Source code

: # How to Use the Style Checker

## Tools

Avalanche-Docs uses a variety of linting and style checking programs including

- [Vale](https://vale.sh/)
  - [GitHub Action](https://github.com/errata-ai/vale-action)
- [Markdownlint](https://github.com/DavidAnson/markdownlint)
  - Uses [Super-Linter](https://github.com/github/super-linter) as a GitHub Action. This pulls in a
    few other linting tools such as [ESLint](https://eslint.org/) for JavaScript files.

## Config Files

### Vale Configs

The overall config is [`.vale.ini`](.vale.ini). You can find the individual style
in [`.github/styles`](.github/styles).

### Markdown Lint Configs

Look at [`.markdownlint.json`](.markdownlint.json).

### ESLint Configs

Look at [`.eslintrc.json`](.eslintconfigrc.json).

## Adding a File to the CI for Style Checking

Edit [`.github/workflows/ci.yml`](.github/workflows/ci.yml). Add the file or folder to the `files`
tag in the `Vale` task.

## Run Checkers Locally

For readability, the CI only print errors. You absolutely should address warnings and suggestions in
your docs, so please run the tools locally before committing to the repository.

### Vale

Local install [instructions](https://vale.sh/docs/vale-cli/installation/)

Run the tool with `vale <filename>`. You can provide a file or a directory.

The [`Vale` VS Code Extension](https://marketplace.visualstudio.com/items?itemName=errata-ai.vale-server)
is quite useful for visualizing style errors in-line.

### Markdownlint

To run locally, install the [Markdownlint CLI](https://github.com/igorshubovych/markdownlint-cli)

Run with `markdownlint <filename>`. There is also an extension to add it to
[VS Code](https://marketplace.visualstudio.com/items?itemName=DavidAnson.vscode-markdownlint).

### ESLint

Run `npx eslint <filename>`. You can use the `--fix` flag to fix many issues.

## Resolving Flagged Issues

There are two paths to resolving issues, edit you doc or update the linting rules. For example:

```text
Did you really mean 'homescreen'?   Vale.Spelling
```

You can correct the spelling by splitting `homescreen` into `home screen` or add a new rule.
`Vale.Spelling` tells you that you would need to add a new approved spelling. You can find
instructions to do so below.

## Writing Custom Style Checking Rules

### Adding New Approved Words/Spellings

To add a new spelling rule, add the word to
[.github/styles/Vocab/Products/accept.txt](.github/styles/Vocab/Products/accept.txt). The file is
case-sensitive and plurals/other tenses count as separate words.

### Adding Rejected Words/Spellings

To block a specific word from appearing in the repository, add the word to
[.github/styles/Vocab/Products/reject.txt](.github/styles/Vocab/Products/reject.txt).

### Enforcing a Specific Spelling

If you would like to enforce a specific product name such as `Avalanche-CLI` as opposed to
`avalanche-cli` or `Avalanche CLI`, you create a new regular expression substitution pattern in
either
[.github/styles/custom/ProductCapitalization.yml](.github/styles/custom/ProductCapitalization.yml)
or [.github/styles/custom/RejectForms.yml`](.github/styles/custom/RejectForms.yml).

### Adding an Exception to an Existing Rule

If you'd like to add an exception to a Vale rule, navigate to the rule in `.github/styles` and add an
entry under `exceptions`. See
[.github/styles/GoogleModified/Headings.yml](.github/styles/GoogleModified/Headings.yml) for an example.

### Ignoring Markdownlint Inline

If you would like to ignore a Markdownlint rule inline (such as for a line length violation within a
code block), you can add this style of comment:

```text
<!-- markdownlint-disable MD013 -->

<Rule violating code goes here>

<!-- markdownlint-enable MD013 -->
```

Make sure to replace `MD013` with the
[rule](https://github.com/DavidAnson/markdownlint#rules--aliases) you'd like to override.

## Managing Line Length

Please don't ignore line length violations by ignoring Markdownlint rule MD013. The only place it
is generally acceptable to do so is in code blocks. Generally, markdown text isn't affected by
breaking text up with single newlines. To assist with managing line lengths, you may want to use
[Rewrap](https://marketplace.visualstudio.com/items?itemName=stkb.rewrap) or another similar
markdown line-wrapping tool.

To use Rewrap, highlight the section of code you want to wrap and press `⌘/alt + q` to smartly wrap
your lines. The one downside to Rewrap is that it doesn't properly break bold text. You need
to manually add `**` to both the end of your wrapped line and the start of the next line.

══════════════════════════════

### [Action item]
Show all lines of the material in which the word "Configs" can be found.

### [Reply]
### Vale Configs
### Markdown Lint Configs
### ESLint Configs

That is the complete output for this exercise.